Judge Clears Unlicensed Driver Who Left Doored Cyclist to Die in the Street
An unlicensed driver who fatally doored a Brooklyn cyclist and left the scene has had the sole criminal charge against her thrown out of court.
In September 2010, 23-year-old Jasmine Herron was run over by a city bus on Atlantic Avenue after Krystal Francis, of Staten Island, opened a car door in her path. According to reports, Francis left the scene to attend a baby shower and later denied involvement in the crash. She was initially charged with driving with a suspended license as well as felony leaving the scene — a charge that was later dropped because the law only applies to moving vehicles. She was not charged for dooring, which is a violation of city and state traffic rules.
In February, Francis was found guilty at trial of aggravated unlicensed operation of a motor vehicle in the third degree, a misdemeanor that stipulates that she drove without a license when she knew or should have known she didn’t have one. Prosecutors said Francis’s license was suspended after she ignored two notices and did not answer a traffic ticket she received five months before the crash, according to trial coverage in the Daily News.
On Tuesday Brooklyn Supreme Court Justice Guy Mangano overturned the jury verdict, citing — or perhaps creating — a loophole that would seem to undermine most if not all suspended license cases. The Daily News reports:
Prosecutors had to prove, among other things, that Francis had proper notice that her license expired before she got behind the wheel the day of the September 2010 wreck. To do that, they called a Department of Motor Vehicle supervisor from the Brooklyn office, not from Albany, where such notices originate.

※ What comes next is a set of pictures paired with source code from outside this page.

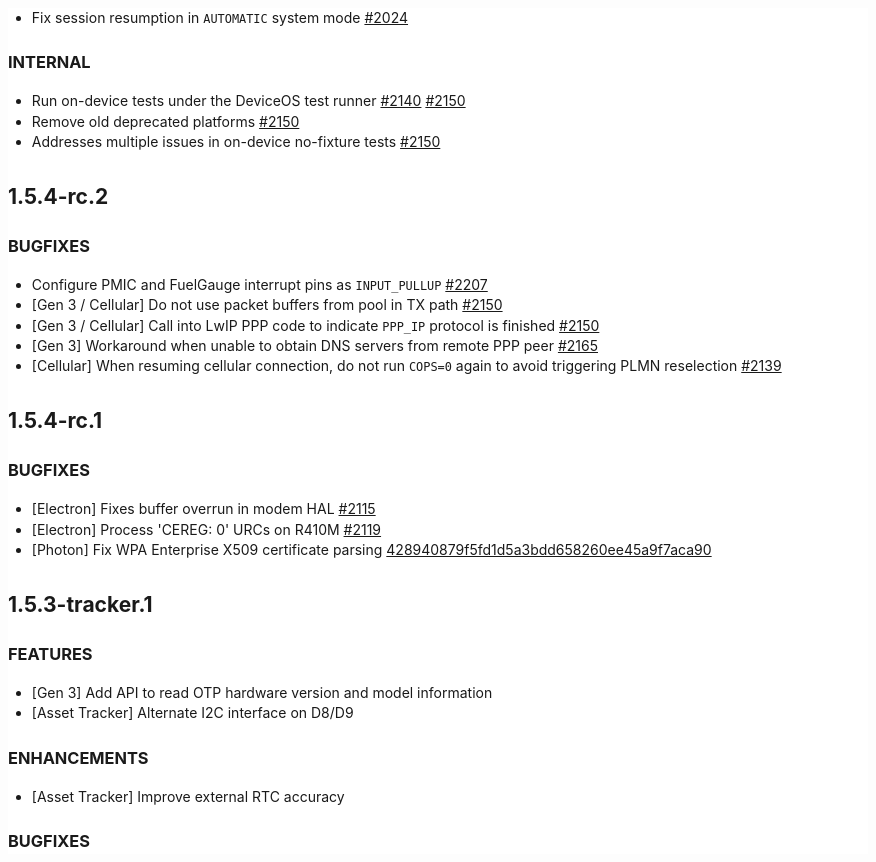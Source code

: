 - Fix session resumption in `AUTOMATIC` system mode [#2024](https://github.com/particle-iot/device-os/pull/2024)

### INTERNAL

- Run on-device tests under the DeviceOS test runner [#2140](https://github.com/particle-iot/device-os/pull/2140) [#2150](https://github.com/particle-iot/device-os/pull/2150)
- Remove old deprecated platforms [#2150](https://github.com/particle-iot/device-os/pull/2150)
- Addresses multiple issues in on-device no-fixture tests [#2150](https://github.com/particle-iot/device-os/pull/2150)

## 1.5.4-rc.2

### BUGFIXES

- Configure PMIC and FuelGauge interrupt pins as `INPUT_PULLUP` [#2207](https://github.com/particle-iot/device-os/pull/2207)
- [Gen 3 / Cellular] Do not use packet buffers from pool in TX path [#2150](https://github.com/particle-iot/device-os/pull/2150)
- [Gen 3 / Cellular] Call into LwIP PPP code to indicate `PPP_IP` protocol is finished [#2150](https://github.com/particle-iot/device-os/pull/2150)
- [Gen 3] Workaround when unable to obtain DNS servers from remote PPP peer [#2165](https://github.com/particle-iot/device-os/pull/2165)
- [Cellular] When resuming cellular connection, do not run `COPS=0` again to avoid triggering PLMN reselection [#2139](https://github.com/particle-iot/device-os/pull/2139)


## 1.5.4-rc.1

### BUGFIXES

- [Electron] Fixes buffer overrun in modem HAL [#2115](https://github.com/particle-iot/device-os/pull/2115)
- [Electron] Process 'CEREG: 0' URCs on R410M [#2119](https://github.com/particle-iot/device-os/pull/2119)
- [Photon] Fix WPA Enterprise X509 certificate parsing [428940879f5fd1d5a3bdd658260ee45a9f7aca90](https://github.com/particle-iot/device-os/commit/428940879f5fd1d5a3bdd658260ee45a9f7aca90)

## 1.5.3-tracker.1

### FEATURES

- [Gen 3] Add API to read OTP hardware version and model information
- [Asset Tracker] Alternate I2C interface on D8/D9

### ENHANCEMENTS

- [Asset Tracker] Improve external RTC accuracy

### BUGFIXES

Because the witness “did not have personal knowledge of the mailing procedures,” the judge wrote, Francis’ constitutional right to confront witnesses against her was violated.
“There was no proof offered whatsoever concerning an essential element of the crime,” the judge ruled.
Mangano said in court that the need to show that the suspension notice was sent by the DMV and that the Post Office delivered it to the right address makes it “extremely difficult, if not impossible, for the People to prove these cases.”
Here we have a driver accused of no fewer than three offenses related to a fatal crash — driving without a license, dooring and leaving the scene — whom the New York State criminal justice system fails to penalize in any way. More broadly, Mangano is basically saying that under current DMV protocol there is no way to convict for driving without a license, which is often the lone offense pursued by prosecutors in cyclist and pedestrian fatality cases. The Krystal Francis fiasco again points to the fact that in New York State killing a person with one’s vehicle is usually not considered an illegal act in and of itself.
“I cannot understand how a judge can change the verdict of 12 jurors,” said Herron’s mother Wendy Clouse in a statement issued through her attorney. “This girl did something illegal that led to my daughter’s death. To make it worse, she left the scene.”